Deutschland als rohstoffarmes Land benötigt Innovation als Wissensrohstoff zur Erhaltung des Wohlstandes unseres Landes.

Die vermeintlich sauberen kostenlosen Rohstoffe Luft und Sonne haben ihre Grenzen durch wetter- und sonneneinstrahlungsabhängigkeit.

Die gegenwärtigen Kernkraftwerke mit Druckwasserreaktoren haben mit ihrem Gefahrenpotential auch keine Zukunft, selbst wenn in einigen Ländern solche Kernkraftwerke neu gebaut werden.

Eine Zukunft haben jedoch, die in einigen Ländern in Entwicklung befindlichen Kernreaktoren der 4. Generation mit dem Ziel der inhärenten Sicherheit und der Transmutation von atomaren Müll zur Energieerzeugung und Kopplung der Energieerzeugung mit der Erzeugung chemischer Erzeugnisse.

Die Aussagen des Risikoforschers Professor Renn sind mir zu negativ.

Der Stillstand bei der Realisierung des Kernreaktors in Finnland bedeutet nicht, dass Kernreaktoren der 4.Generation keine Zukunft haben.Die Aussage, dass Transmutation für die Entsorgung atomarer Abfälle in Deutschland keine Bedeutung hat, ist eine unbewiesene negative Aussage.

Eine weitere Möglichkeit zur Reduzierung des atomaren Abfalls ist die pyrochemische Aufbereitung, die Professor Renn nicht nennt.

Risikoforscher und grüne Politiker entwickeln sich langsam zu Gegnern innovativer Technologien.
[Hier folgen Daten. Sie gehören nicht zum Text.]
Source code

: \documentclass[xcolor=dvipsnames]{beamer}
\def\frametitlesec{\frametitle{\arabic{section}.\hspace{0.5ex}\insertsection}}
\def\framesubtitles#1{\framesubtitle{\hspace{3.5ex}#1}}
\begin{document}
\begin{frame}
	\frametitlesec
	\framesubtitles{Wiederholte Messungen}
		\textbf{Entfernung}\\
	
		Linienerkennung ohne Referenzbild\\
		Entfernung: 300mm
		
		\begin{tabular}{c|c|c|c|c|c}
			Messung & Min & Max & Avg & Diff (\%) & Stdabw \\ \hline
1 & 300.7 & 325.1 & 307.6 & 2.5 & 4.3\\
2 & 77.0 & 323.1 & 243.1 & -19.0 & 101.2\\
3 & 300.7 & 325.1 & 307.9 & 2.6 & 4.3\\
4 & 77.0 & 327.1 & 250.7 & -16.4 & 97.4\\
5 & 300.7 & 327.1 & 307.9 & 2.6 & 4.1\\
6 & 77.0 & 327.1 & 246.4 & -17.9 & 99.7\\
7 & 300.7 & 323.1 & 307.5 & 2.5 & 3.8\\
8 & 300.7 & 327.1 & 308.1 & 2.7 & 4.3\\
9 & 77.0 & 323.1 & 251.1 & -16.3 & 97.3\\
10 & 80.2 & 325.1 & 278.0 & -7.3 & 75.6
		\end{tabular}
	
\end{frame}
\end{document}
-Magnetschwebebahn, in Deutschland entwickelt, in China angewandt,

-Gentechnik, seit 20 Jahren in den USA erfolgreich zur Steigerung landwirtschaftlicher Erträge angewandt,

-Fracking, seit ca. 20 Jahren in den USA angewandt zur Erdgas- und Erdölförderung,

-Kernreaktoren der 4. Generation, in einigen Ländern entwickelt,

-Dual Fluid Kernreaktor( deutsches Patent),

-Kernfusion,

Viele innovative Technologien mit Risikopotential, darunter Atomkraftwerke und chemische Prozesse haben zum Wohlstand

unseres Volkes beigetragen.

Ich stelle hiermit die Frage, spielt bei Entscheidungen zu innovativen Technologien die Fachkompetenz von Naturwissenschaftlern und Ingenieure noch eine Rolle?